* _DATA LISTING_

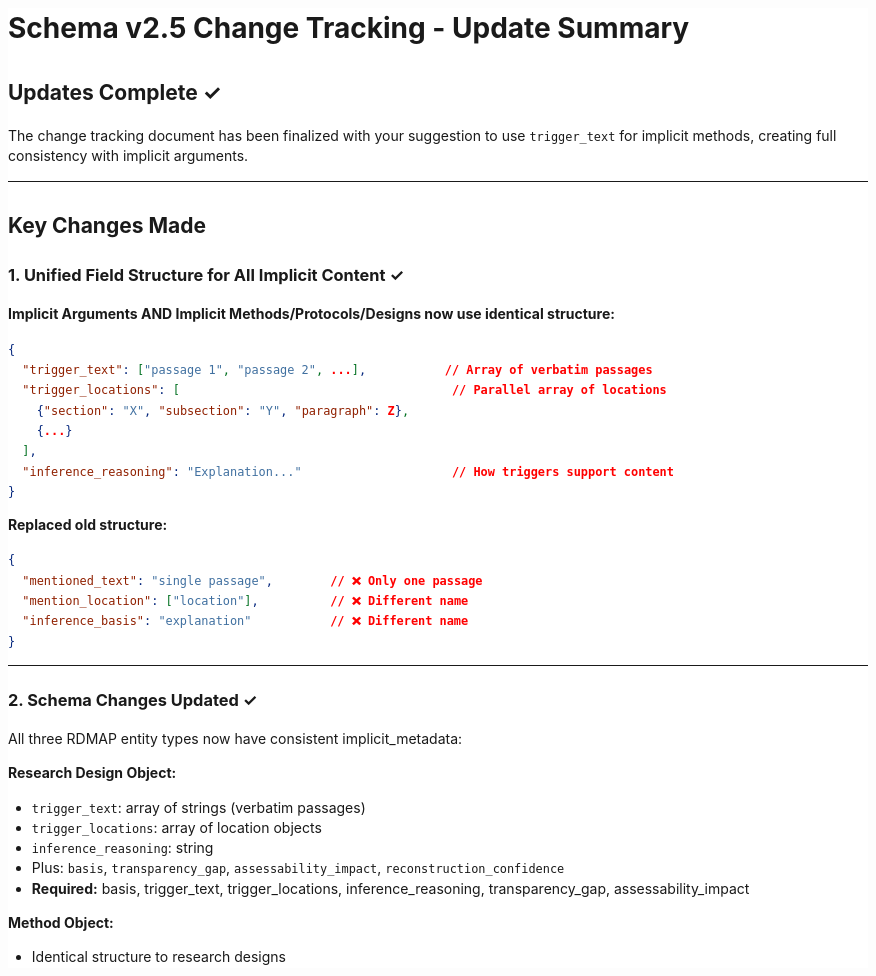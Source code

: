 # Schema v2.5 Change Tracking - Update Summary

## Updates Complete ✓

The change tracking document has been finalized with your suggestion to use `trigger_text` for implicit methods, creating full consistency with implicit arguments.

---

## Key Changes Made

### 1. **Unified Field Structure for All Implicit Content** ✓

**Implicit Arguments AND Implicit Methods/Protocols/Designs now use identical structure:**

```json
{
  "trigger_text": ["passage 1", "passage 2", ...],           // Array of verbatim passages
  "trigger_locations": [                                      // Parallel array of locations
    {"section": "X", "subsection": "Y", "paragraph": Z},
    {...}
  ],
  "inference_reasoning": "Explanation..."                     // How triggers support content
}
```

**Replaced old structure:**
```json
{
  "mentioned_text": "single passage",        // ❌ Only one passage
  "mention_location": ["location"],          // ❌ Different name
  "inference_basis": "explanation"           // ❌ Different name
}
```

---

### 2. **Schema Changes Updated** ✓

All three RDMAP entity types now have consistent implicit_metadata:

**Research Design Object:**
- `trigger_text`: array of strings (verbatim passages)
- `trigger_locations`: array of location objects
- `inference_reasoning`: string
- Plus: `basis`, `transparency_gap`, `assessability_impact`, `reconstruction_confidence`
- **Required:** basis, trigger_text, trigger_locations, inference_reasoning, transparency_gap, assessability_impact

**Method Object:**
- Identical structure to research designs
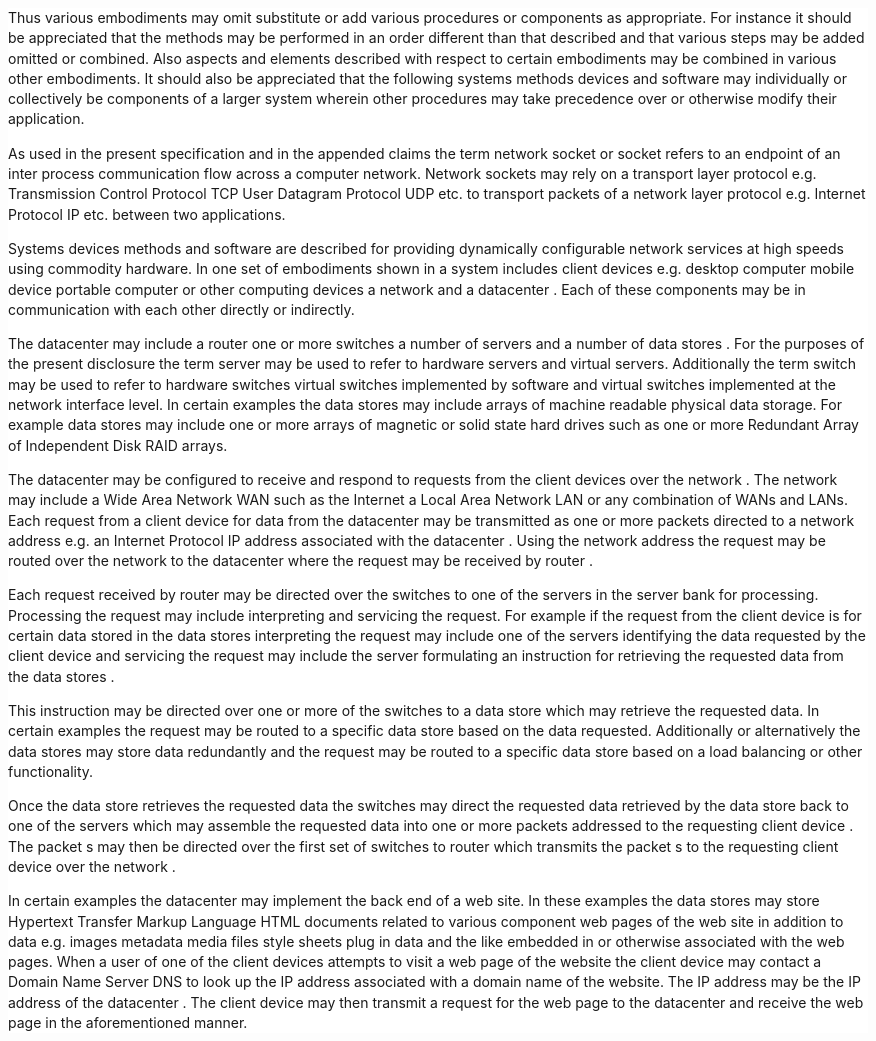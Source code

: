 Thus various embodiments may omit substitute or add various procedures or components as appropriate. For instance it should be appreciated that the methods may be performed in an order different than that described and that various steps may be added omitted or combined. Also aspects and elements described with respect to certain embodiments may be combined in various other embodiments. It should also be appreciated that the following systems methods devices and software may individually or collectively be components of a larger system wherein other procedures may take precedence over or otherwise modify their application.

As used in the present specification and in the appended claims the term network socket or socket refers to an endpoint of an inter process communication flow across a computer network. Network sockets may rely on a transport layer protocol e.g. Transmission Control Protocol TCP User Datagram Protocol UDP etc. to transport packets of a network layer protocol e.g. Internet Protocol IP etc. between two applications.

Systems devices methods and software are described for providing dynamically configurable network services at high speeds using commodity hardware. In one set of embodiments shown in a system includes client devices e.g. desktop computer mobile device portable computer or other computing devices a network and a datacenter . Each of these components may be in communication with each other directly or indirectly.

The datacenter may include a router one or more switches a number of servers and a number of data stores . For the purposes of the present disclosure the term server may be used to refer to hardware servers and virtual servers. Additionally the term switch may be used to refer to hardware switches virtual switches implemented by software and virtual switches implemented at the network interface level. In certain examples the data stores may include arrays of machine readable physical data storage. For example data stores may include one or more arrays of magnetic or solid state hard drives such as one or more Redundant Array of Independent Disk RAID arrays.

The datacenter may be configured to receive and respond to requests from the client devices over the network . The network may include a Wide Area Network WAN such as the Internet a Local Area Network LAN or any combination of WANs and LANs. Each request from a client device for data from the datacenter may be transmitted as one or more packets directed to a network address e.g. an Internet Protocol IP address associated with the datacenter . Using the network address the request may be routed over the network to the datacenter where the request may be received by router .

Each request received by router may be directed over the switches to one of the servers in the server bank for processing. Processing the request may include interpreting and servicing the request. For example if the request from the client device is for certain data stored in the data stores interpreting the request may include one of the servers identifying the data requested by the client device and servicing the request may include the server formulating an instruction for retrieving the requested data from the data stores .

This instruction may be directed over one or more of the switches to a data store which may retrieve the requested data. In certain examples the request may be routed to a specific data store based on the data requested. Additionally or alternatively the data stores may store data redundantly and the request may be routed to a specific data store based on a load balancing or other functionality.

Once the data store retrieves the requested data the switches may direct the requested data retrieved by the data store back to one of the servers which may assemble the requested data into one or more packets addressed to the requesting client device . The packet s may then be directed over the first set of switches to router which transmits the packet s to the requesting client device over the network .

In certain examples the datacenter may implement the back end of a web site. In these examples the data stores may store Hypertext Transfer Markup Language HTML documents related to various component web pages of the web site in addition to data e.g. images metadata media files style sheets plug in data and the like embedded in or otherwise associated with the web pages. When a user of one of the client devices attempts to visit a web page of the website the client device may contact a Domain Name Server DNS to look up the IP address associated with a domain name of the website. The IP address may be the IP address of the datacenter . The client device may then transmit a request for the web page to the datacenter and receive the web page in the aforementioned manner.
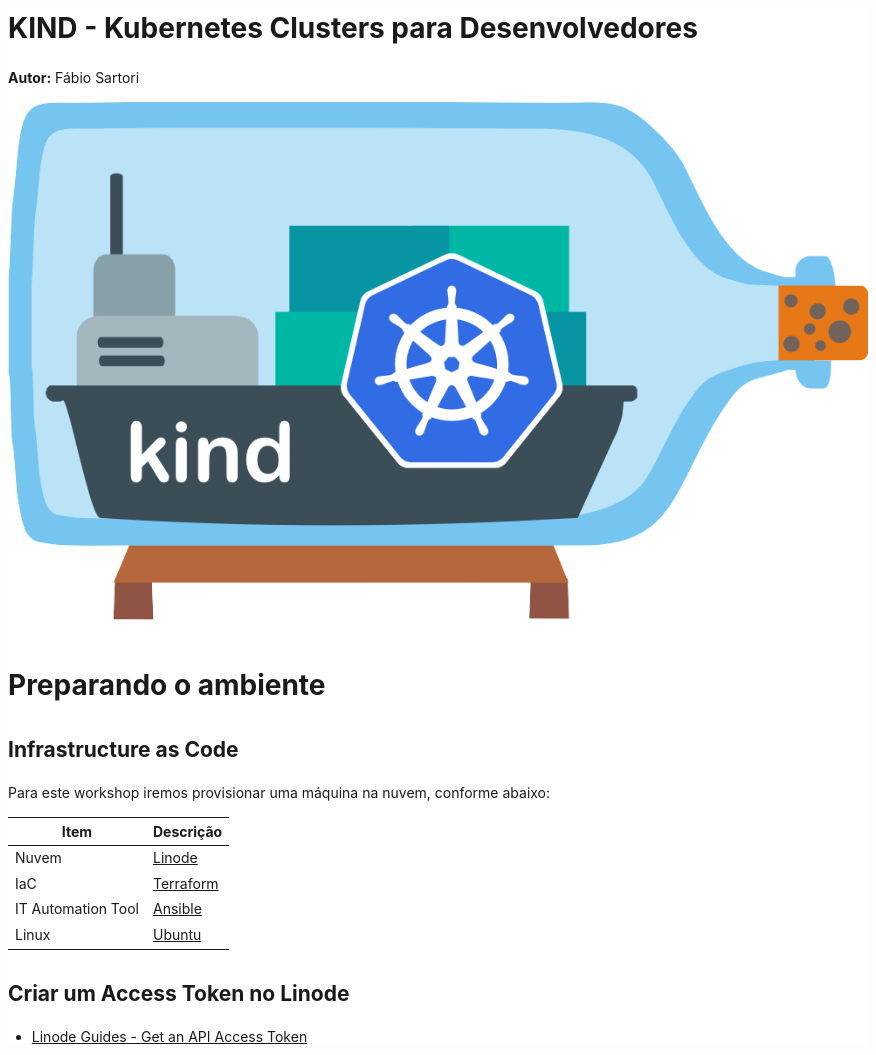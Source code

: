 # KIND - Kubernetes Clusters para Desenvolvedores

**Autor:** Fábio Sartori

![Kind Logo](images/kind-logo.png)


# Preparando o ambiente

## Infrastructure as Code
Para este workshop iremos provisionar uma máquina na nuvem, conforme abaixo:

| Item | Descrição |
|------|-----------|
| Nuvem | [Linode](https://www.linode.com) |
| IaC | [Terraform](https://www.terraform.io/) |
| IT Automation Tool |  [Ansible](https://www.ansible.com/) |
| Linux |  [Ubuntu](https://ubuntu.com/) |

## Criar um Access Token no Linode
* [Linode Guides - Get an API Access Token](https://www.linode.com/docs/products/tools/linode-api/guides/get-access-token/)
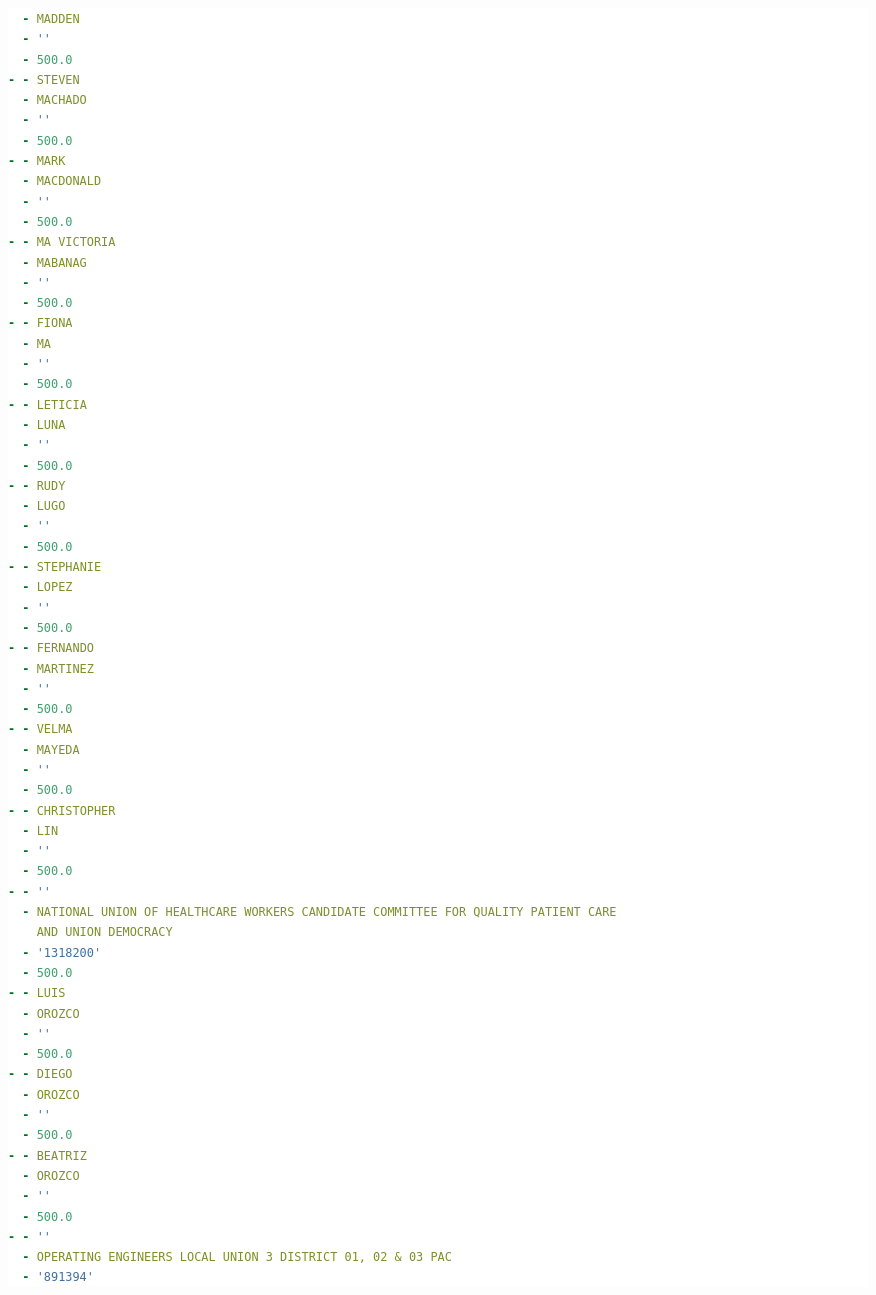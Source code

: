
 ```yaml
  - MADDEN
  - ''
  - 500.0
- - STEVEN
  - MACHADO
  - ''
  - 500.0
- - MARK
  - MACDONALD
  - ''
  - 500.0
- - MA VICTORIA
  - MABANAG
  - ''
  - 500.0
- - FIONA
  - MA
  - ''
  - 500.0
- - LETICIA
  - LUNA
  - ''
  - 500.0
- - RUDY
  - LUGO
  - ''
  - 500.0
- - STEPHANIE
  - LOPEZ
  - ''
  - 500.0
- - FERNANDO
  - MARTINEZ
  - ''
  - 500.0
- - VELMA
  - MAYEDA
  - ''
  - 500.0
- - CHRISTOPHER
  - LIN
  - ''
  - 500.0
- - ''
  - NATIONAL UNION OF HEALTHCARE WORKERS CANDIDATE COMMITTEE FOR QUALITY PATIENT CARE
    AND UNION DEMOCRACY
  - '1318200'
  - 500.0
- - LUIS
  - OROZCO
  - ''
  - 500.0
- - DIEGO
  - OROZCO
  - ''
  - 500.0
- - BEATRIZ
  - OROZCO
  - ''
  - 500.0
- - ''
  - OPERATING ENGINEERS LOCAL UNION 3 DISTRICT 01, 02 & 03 PAC
  - '891394'
```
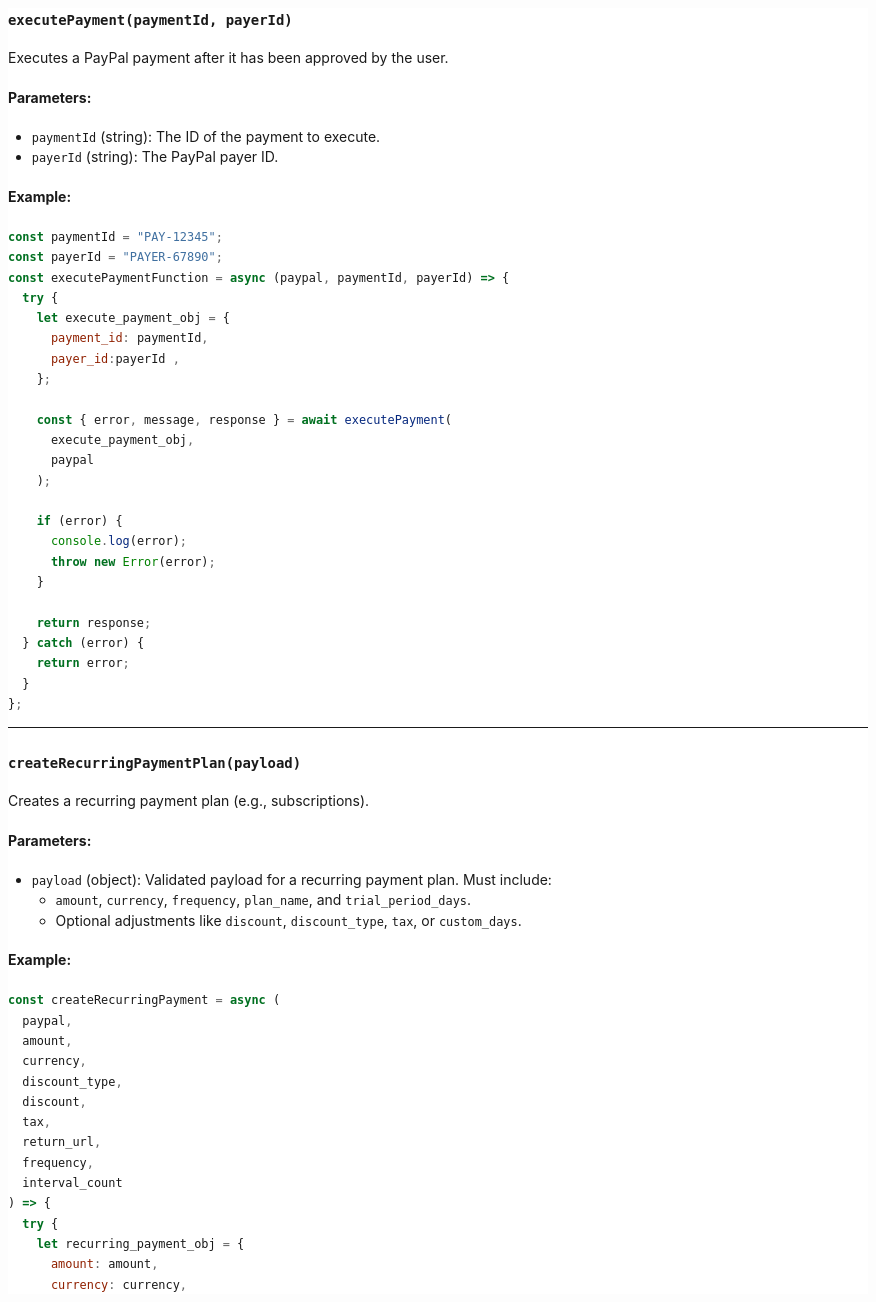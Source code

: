 
### `executePayment(paymentId, payerId)`

Executes a PayPal payment after it has been approved by the user.

#### Parameters:
- `paymentId` (string): The ID of the payment to execute.
- `payerId` (string): The PayPal payer ID.

#### Example:
```javascript
const paymentId = "PAY-12345";
const payerId = "PAYER-67890";
const executePaymentFunction = async (paypal, paymentId, payerId) => {
  try {
    let execute_payment_obj = {
      payment_id: paymentId,
      payer_id:payerId ,
    };

    const { error, message, response } = await executePayment(
      execute_payment_obj,
      paypal
    );

    if (error) {
      console.log(error);
      throw new Error(error);
    }

    return response;
  } catch (error) {
    return error;
  }
};
```

---

### `createRecurringPaymentPlan(payload)`

Creates a recurring payment plan (e.g., subscriptions).

#### Parameters:
- `payload` (object): Validated payload for a recurring payment plan. Must include:
  - `amount`, `currency`, `frequency`, `plan_name`, and `trial_period_days`.
  - Optional adjustments like `discount`, `discount_type`, `tax`, or `custom_days`.

#### Example:
```javascript
const createRecurringPayment = async (
  paypal,
  amount,
  currency,
  discount_type,
  discount,
  tax,
  return_url,
  frequency,
  interval_count
) => {
  try {
    let recurring_payment_obj = {
      amount: amount,
      currency: currency,
```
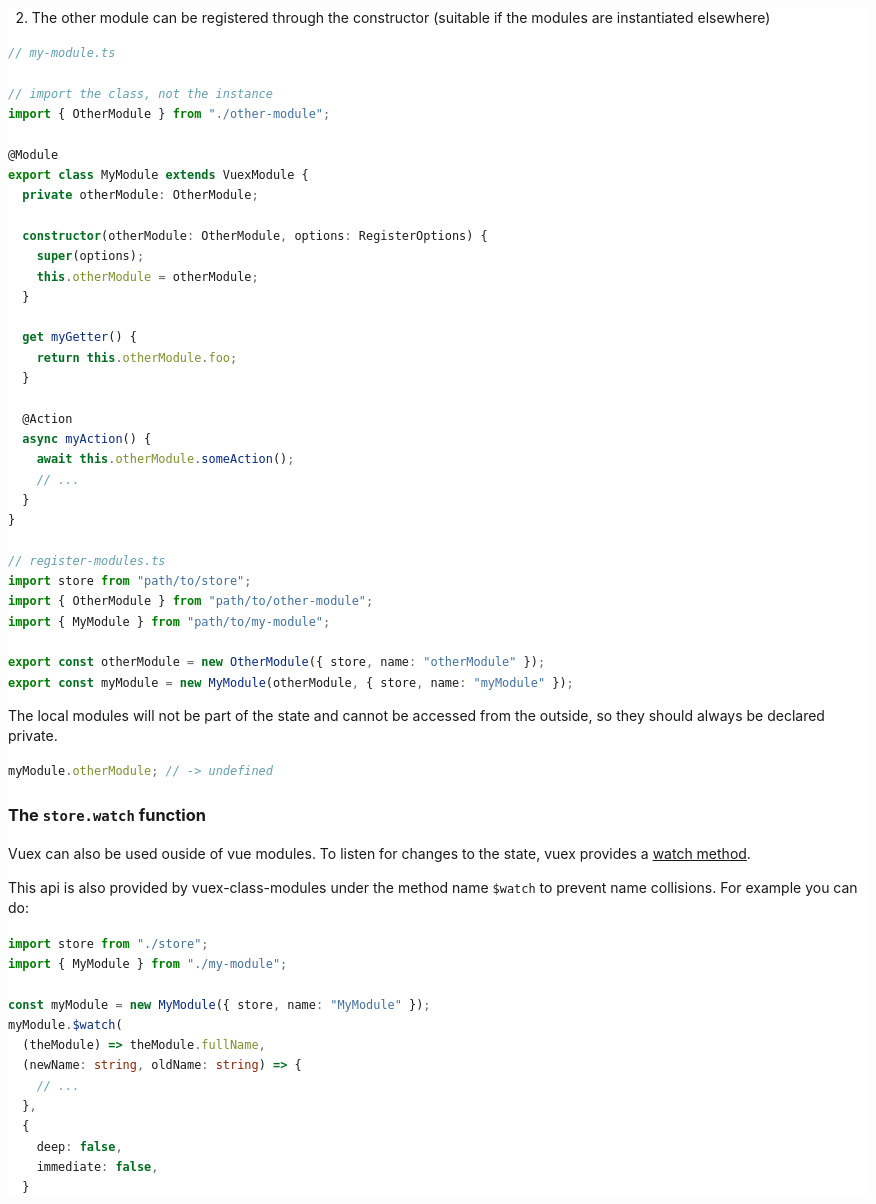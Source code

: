2. The other module can be registered through the constructor (suitable if the modules are instantiated elsewhere)

```ts
// my-module.ts

// import the class, not the instance
import { OtherModule } from "./other-module";

@Module
export class MyModule extends VuexModule {
  private otherModule: OtherModule;

  constructor(otherModule: OtherModule, options: RegisterOptions) {
    super(options);
    this.otherModule = otherModule;
  }

  get myGetter() {
    return this.otherModule.foo;
  }

  @Action
  async myAction() {
    await this.otherModule.someAction();
    // ...
  }
}

// register-modules.ts
import store from "path/to/store";
import { OtherModule } from "path/to/other-module";
import { MyModule } from "path/to/my-module";

export const otherModule = new OtherModule({ store, name: "otherModule" });
export const myModule = new MyModule(otherModule, { store, name: "myModule" });
```

The local modules will not be part of the state and cannot be accessed from the outside, so they should always be declared private.

```ts
myModule.otherModule; // -> undefined
```

### The `store.watch` function

Vuex can also be used ouside of vue modules. To listen for changes to the state, vuex provides a [watch method](https://vuex.vuejs.org/api/#watch).

This api is also provided by vuex-class-modules under the method name `$watch` to prevent name collisions. For example you can do:

```ts
import store from "./store";
import { MyModule } from "./my-module";

const myModule = new MyModule({ store, name: "MyModule" });
myModule.$watch(
  (theModule) => theModule.fullName,
  (newName: string, oldName: string) => {
    // ...
  },
  {
    deep: false,
    immediate: false,
  }
```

* _THE PROBLEM_
The exact lines from the beginning of the data through the one that contains "use identical structure:**" must be given again, both ends included, and pictures must be left out.

* _TASK ANSWER_
Source code

: # Schema v2.5 Change Tracking - Update Summary

## Updates Complete ✓

The change tracking document has been finalized with your suggestion to use `trigger_text` for implicit methods, creating full consistency with implicit arguments.

---

## Key Changes Made

### 1. **Unified Field Structure for All Implicit Content** ✓

**Implicit Arguments AND Implicit Methods/Protocols/Designs now use identical structure:**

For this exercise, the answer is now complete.